Perangi Kejahatan Lintas Negara, OJK Perkuat Sinergi Indonesia-Australia Tangani Scam Keuangan

oleh -54 Dilihat

Jakarta, Berikabar.co  – Otoritas Jasa Keuangan (OJK) mengambil langkah agresif dalam memerangi praktik penipuan atau scam yang kian marak di sektor jasa keuangan. Mengingat pola kejahatan ini yang semakin canggih dan melintasi batas yurisdiksi, OJK memperkuat kolaborasi internasional bersama Pemerintah Australia melalui kegiatan Australia-Indonesia Anti-Scam Workshop.

Dalam pembukaan kegiatan yang berlangsung di Jakarta tersebut, Kepala Eksekutif Pengawas Perilaku Pelaku Usaha Jasa Keuangan, Edukasi, dan Pelindungan Konsumen OJK, Dicky Kartikoyono, menegaskan bahwa penanganan scam kini menuntut kecepatan dan tindakan yang memberikan efek jera yang nyata.

Scam bergerak dengan sangat cepat, berkembang dalam skala besar, dan memanfaatkan celah di antara sistem maupun yurisdiksi antarnegara. Oleh karena itu, kerja sama lintas negara bukan lagi pilihan, tetapi menjadi kebutuhan,” tegas Dicky Kartikoyono.

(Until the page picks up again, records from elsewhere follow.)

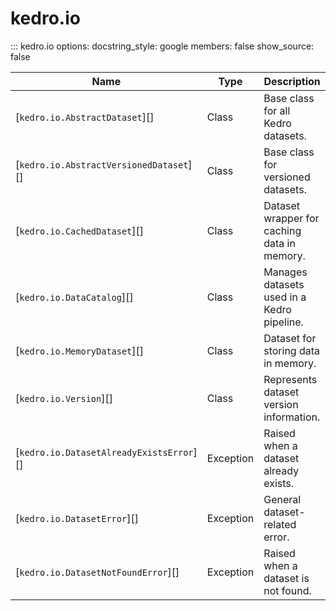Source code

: # kedro.io

::: kedro.io
    options:
      docstring_style: google
      members: false
      show_source: false

| Name                                   | Type       | Description                                      |
|----------------------------------------|------------|--------------------------------------------------|
| [`kedro.io.AbstractDataset`][] | Class      | Base class for all Kedro datasets.              |
| [`kedro.io.AbstractVersionedDataset`][] | Class | Base class for versioned datasets.              |
| [`kedro.io.CachedDataset`][]    | Class      | Dataset wrapper for caching data in memory.     |
| [`kedro.io.DataCatalog`][] | Class | Manages datasets used in a Kedro pipeline. |
| [`kedro.io.MemoryDataset`][]    | Class      | Dataset for storing data in memory.             |
| [`kedro.io.Version`][]                | Class      | Represents dataset version information.         |
| [`kedro.io.DatasetAlreadyExistsError`][] | Exception | Raised when a dataset already exists.           |
| [`kedro.io.DatasetError`][]      | Exception  | General dataset-related error.                  |
| [`kedro.io.DatasetNotFoundError`][] | Exception | Raised when a dataset is not found.             |
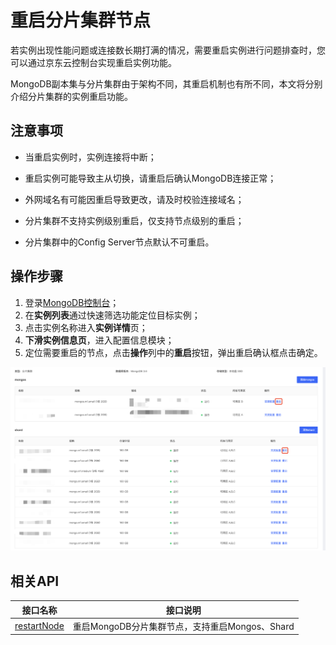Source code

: # 重启分片集群节点

若实例出现性能问题或连接数长期打满的情况，需要重启实例进行问题排查时，您可以通过京东云控制台实现重启实例功能。

MongoDB副本集与分片集群由于架构不同，其重启机制也有所不同，本文将分别介绍分片集群的实例重启功能。



## 注意事项

- 当重启实例时，实例连接将中断；

- 重启实例可能导致主从切换，请重启后确认MongoDB连接正常；

- 外网域名有可能因重启导致更改，请及时校验连接域名；

- 分片集群不支持实例级别重启，仅支持节点级别的重启；

- 分片集群中的Config Server节点默认不可重启。



## 操作步骤

1. 登录[MongoDB控制台](https://mongodb-console.jdcloud.com/mongodb)；
2. 在**实例列表**通过快速筛选功能定位目标实例；
3. 点击实例名称进入**实例详情**页；
4. **下滑实例信息页**，进入配置信息模块；
5. 定位需要重启的节点，点击**操作**列中的**重启**按钮，弹出重启确认框点击确定。

![img](../../../../../../image/mongodb/rebootShard.png)



## 相关API

| 接口名称                                                     | 接口说明                                       |
| ------------------------------------------------------------ | ---------------------------------------------- |
| [restartNode](../../../../../../API/JCS-for-MongoDB/Instance-Management/restartNode.md) | 重启MongoDB分片集群节点，支持重启Mongos、Shard |
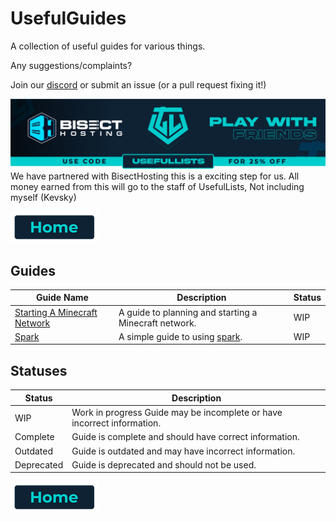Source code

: # UsefulGuides

A collection of useful guides for various things.

Any suggestions/complaints?

Join our [discord](https://discord.gg/8nzHYhVUQS) or submit an issue (or a pull request fixing it!)

[![Bisect Hosting Image](/images/promo.png)](https://bisecthosting.com/UsefulLists)
We have partnered with BisectHosting this is a exciting step for us. All money earned from this will go to the staff of UsefulLists, Not including myself (Kevsky)

[![Home](/images/button_small/home.png)](/README.md)

## Guides

| Guide Name | Description | Status |
| ---------- | ----------- | ------ |
| [Starting A Minecraft Network](/guides/Starting%20A%20Network.md) | A guide to planning and starting a Minecraft network. | WIP |
| [Spark](/guides/spark.md) | A simple guide to using [spark](https://modrinth.com/mod/spark). | WIP |

## Statuses

| Status | Description |
| ------ | ----------- |
| WIP | Work in progress  Guide may be incomplete or have incorrect information.|
| Complete | Guide is complete and should have correct information. |
| Outdated | Guide is outdated and may have incorrect information. |
| Deprecated | Guide is deprecated and should not be used. |


[![Home](/images/button_small/home.png)](/README.md)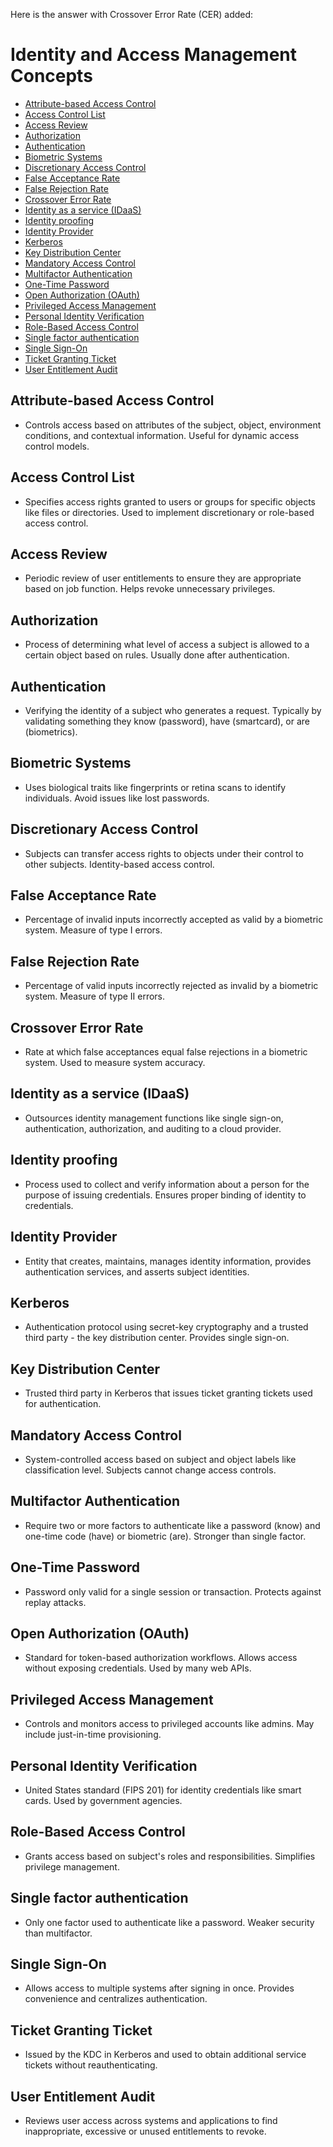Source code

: Here is the answer with Crossover Error Rate (CER) added:

# Identity and Access Management Concepts

- [Attribute-based Access Control](#attribute-based-access-control)
- [Access Control List](#access-control-list)
- [Access Review](#access-review)
- [Authorization](#authorization)
- [Authentication](#authentication)
- [Biometric Systems](#biometric-systems)
- [Discretionary Access Control](#discretionary-access-control)
- [False Acceptance Rate](#false-acceptance-rate)
- [False Rejection Rate](#false-rejection-rate)
- [Crossover Error Rate](#crossover-error-rate)
- [Identity as a service (IDaaS)](#identity-as-a-service-idaas)
- [Identity proofing](#identity-proofing)
- [Identity Provider](#identity-provider)
- [Kerberos](#kerberos)
- [Key Distribution Center](#key-distribution-center)
- [Mandatory Access Control](#mandatory-access-control)
- [Multifactor Authentication](#multifactor-authentication)
- [One-Time Password](#one-time-password)
- [Open Authorization (OAuth)](#open-authorization-oauth)
- [Privileged Access Management](#privileged-access-management)
- [Personal Identity Verification](#personal-identity-verification)
- [Role-Based Access Control](#role-based-access-control)
- [Single factor authentication](#single-factor-authentication)
- [Single Sign-On](#single-sign-on)
- [Ticket Granting Ticket](#ticket-granting-ticket) 
- [User Entitlement Audit](#user-entitlement-audit)

## Attribute-based Access Control
- Controls access based on attributes of the subject, object, environment conditions, and contextual information. Useful for dynamic access control models.

## Access Control List
- Specifies access rights granted to users or groups for specific objects like files or directories. Used to implement discretionary or role-based access control. 

## Access Review 
- Periodic review of user entitlements to ensure they are appropriate based on job function. Helps revoke unnecessary privileges.

## Authorization
- Process of determining what level of access a subject is allowed to a certain object based on rules. Usually done after authentication.  

## Authentication
- Verifying the identity of a subject who generates a request. Typically by validating something they know (password), have (smartcard), or are (biometrics).

## Biometric Systems
- Uses biological traits like fingerprints or retina scans to identify individuals. Avoid issues like lost passwords.

## Discretionary Access Control  
- Subjects can transfer access rights to objects under their control to other subjects. Identity-based access control.

## False Acceptance Rate
- Percentage of invalid inputs incorrectly accepted as valid by a biometric system. Measure of type I errors.

## False Rejection Rate
- Percentage of valid inputs incorrectly rejected as invalid by a biometric system. Measure of type II errors.

## Crossover Error Rate
- Rate at which false acceptances equal false rejections in a biometric system. Used to measure system accuracy.

## Identity as a service (IDaaS)
- Outsources identity management functions like single sign-on, authentication, authorization, and auditing to a cloud provider.

## Identity proofing
- Process used to collect and verify information about a person for the purpose of issuing credentials. Ensures proper binding of identity to credentials.  

## Identity Provider
- Entity that creates, maintains, manages identity information, provides authentication services, and asserts subject identities.

## Kerberos
- Authentication protocol using secret-key cryptography and a trusted third party - the key distribution center. Provides single sign-on.

## Key Distribution Center
- Trusted third party in Kerberos that issues ticket granting tickets used for authentication. 

## Mandatory Access Control
- System-controlled access based on subject and object labels like classification level. Subjects cannot change access controls.

## Multifactor Authentication 
- Require two or more factors to authenticate like a password (know) and one-time code (have) or biometric (are). Stronger than single factor.

## One-Time Password
- Password only valid for a single session or transaction. Protects against replay attacks.

## Open Authorization (OAuth)
- Standard for token-based authorization workflows. Allows access without exposing credentials. Used by many web APIs.

## Privileged Access Management
- Controls and monitors access to privileged accounts like admins. May include just-in-time provisioning.

## Personal Identity Verification
- United States standard (FIPS 201) for identity credentials like smart cards. Used by government agencies. 

## Role-Based Access Control
- Grants access based on subject's roles and responsibilities. Simplifies privilege management.

## Single factor authentication
- Only one factor used to authenticate like a password. Weaker security than multifactor. 

## Single Sign-On 
- Allows access to multiple systems after signing in once. Provides convenience and centralizes authentication.

## Ticket Granting Ticket
- Issued by the KDC in Kerberos and used to obtain additional service tickets without reauthenticating.

## User Entitlement Audit
- Reviews user access across systems and applications to find inappropriate, excessive or unused entitlements to revoke.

Dicky memaparkan bahwa ancaman penipuan ini telah berkembang menjadi risiko sistemik yang dapat menggerus kepercayaan masyarakat terhadap sistem keuangan nasional. Hingga saat ini, laporan terkait scam dan fraud di Indonesia menunjukkan angka yang mengkhawatirkan, yakni mencapai lebih dari 530 ribu kasus dalam waktu singkat.

Menghadapi urgensi tersebut, OJK mengusung empat pilar utama dalam menangani transaksi keuangan ilegal: pencegahan (prevention), deteksi (detection), disrupsi (disruption), dan penegakan hukum (enforcement). Strategi ini melibatkan pemanfaatan teknologi kecerdasan artifisial (AI) serta penguatan koordinasi melalui Satgas PASTI dan Indonesia Anti-Scam Centre (IASC).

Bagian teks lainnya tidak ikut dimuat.